Aim of the exercise: Your answer must hold only the lines below from the line containing "1. Time and Cost Efficiency" through the line containing "reducing human bias.", each reproduced exactly.
*** Data listing ***
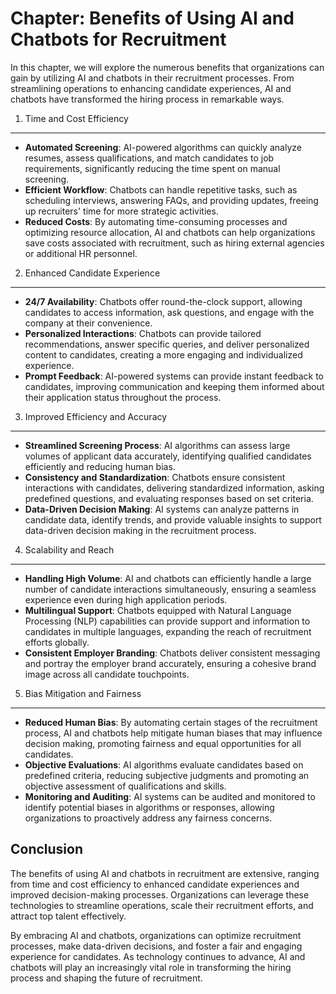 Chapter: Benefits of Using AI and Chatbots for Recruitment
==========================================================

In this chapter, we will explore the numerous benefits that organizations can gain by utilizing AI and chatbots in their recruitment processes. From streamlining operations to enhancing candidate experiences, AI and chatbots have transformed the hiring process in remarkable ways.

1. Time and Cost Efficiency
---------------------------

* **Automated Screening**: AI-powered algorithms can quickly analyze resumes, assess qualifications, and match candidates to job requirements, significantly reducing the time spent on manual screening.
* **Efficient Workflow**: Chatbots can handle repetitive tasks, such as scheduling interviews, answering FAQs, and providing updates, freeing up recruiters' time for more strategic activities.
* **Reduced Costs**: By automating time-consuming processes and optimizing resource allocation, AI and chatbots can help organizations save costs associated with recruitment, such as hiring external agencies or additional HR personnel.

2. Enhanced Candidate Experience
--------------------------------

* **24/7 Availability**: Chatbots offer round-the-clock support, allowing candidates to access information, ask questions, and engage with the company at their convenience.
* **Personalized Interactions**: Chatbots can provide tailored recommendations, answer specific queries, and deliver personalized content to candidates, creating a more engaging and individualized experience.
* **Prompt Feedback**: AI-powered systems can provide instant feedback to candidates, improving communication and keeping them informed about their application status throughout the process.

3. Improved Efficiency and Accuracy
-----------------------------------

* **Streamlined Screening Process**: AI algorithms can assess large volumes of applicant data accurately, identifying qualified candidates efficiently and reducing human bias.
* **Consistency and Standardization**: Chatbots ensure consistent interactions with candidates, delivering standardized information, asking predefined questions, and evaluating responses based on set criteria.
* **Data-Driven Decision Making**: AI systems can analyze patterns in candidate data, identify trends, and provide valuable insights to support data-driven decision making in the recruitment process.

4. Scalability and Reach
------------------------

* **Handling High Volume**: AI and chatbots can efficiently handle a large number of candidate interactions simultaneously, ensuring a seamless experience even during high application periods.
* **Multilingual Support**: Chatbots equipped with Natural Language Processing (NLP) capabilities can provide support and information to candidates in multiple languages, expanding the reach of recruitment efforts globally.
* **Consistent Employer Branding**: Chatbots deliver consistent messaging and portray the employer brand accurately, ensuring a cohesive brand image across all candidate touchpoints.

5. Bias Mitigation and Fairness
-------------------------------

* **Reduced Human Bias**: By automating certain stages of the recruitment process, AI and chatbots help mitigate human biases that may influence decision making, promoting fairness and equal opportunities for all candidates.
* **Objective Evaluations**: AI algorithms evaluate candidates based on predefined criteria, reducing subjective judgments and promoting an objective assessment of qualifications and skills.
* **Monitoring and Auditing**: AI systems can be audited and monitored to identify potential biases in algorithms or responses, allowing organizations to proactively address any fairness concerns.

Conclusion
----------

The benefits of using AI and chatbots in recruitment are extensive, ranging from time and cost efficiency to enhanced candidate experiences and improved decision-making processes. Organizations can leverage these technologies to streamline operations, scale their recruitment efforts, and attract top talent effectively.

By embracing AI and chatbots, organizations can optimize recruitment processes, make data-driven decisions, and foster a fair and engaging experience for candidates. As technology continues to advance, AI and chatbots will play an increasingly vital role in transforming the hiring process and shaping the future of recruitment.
*** End of Data listing ***
Written reply:
1. Time and Cost Efficiency
---------------------------

* **Automated Screening**: AI-powered algorithms can quickly analyze resumes, assess qualifications, and match candidates to job requirements, significantly reducing the time spent on manual screening.
* **Efficient Workflow**: Chatbots can handle repetitive tasks, such as scheduling interviews, answering FAQs, and providing updates, freeing up recruiters' time for more strategic activities.
* **Reduced Costs**: By automating time-consuming processes and optimizing resource allocation, AI and chatbots can help organizations save costs associated with recruitment, such as hiring external agencies or additional HR personnel.

2. Enhanced Candidate Experience
--------------------------------

* **24/7 Availability**: Chatbots offer round-the-clock support, allowing candidates to access information, ask questions, and engage with the company at their convenience.
* **Personalized Interactions**: Chatbots can provide tailored recommendations, answer specific queries, and deliver personalized content to candidates, creating a more engaging and individualized experience.
* **Prompt Feedback**: AI-powered systems can provide instant feedback to candidates, improving communication and keeping them informed about their application status throughout the process.

3. Improved Efficiency and Accuracy
-----------------------------------

* **Streamlined Screening Process**: AI algorithms can assess large volumes of applicant data accurately, identifying qualified candidates efficiently and reducing human bias.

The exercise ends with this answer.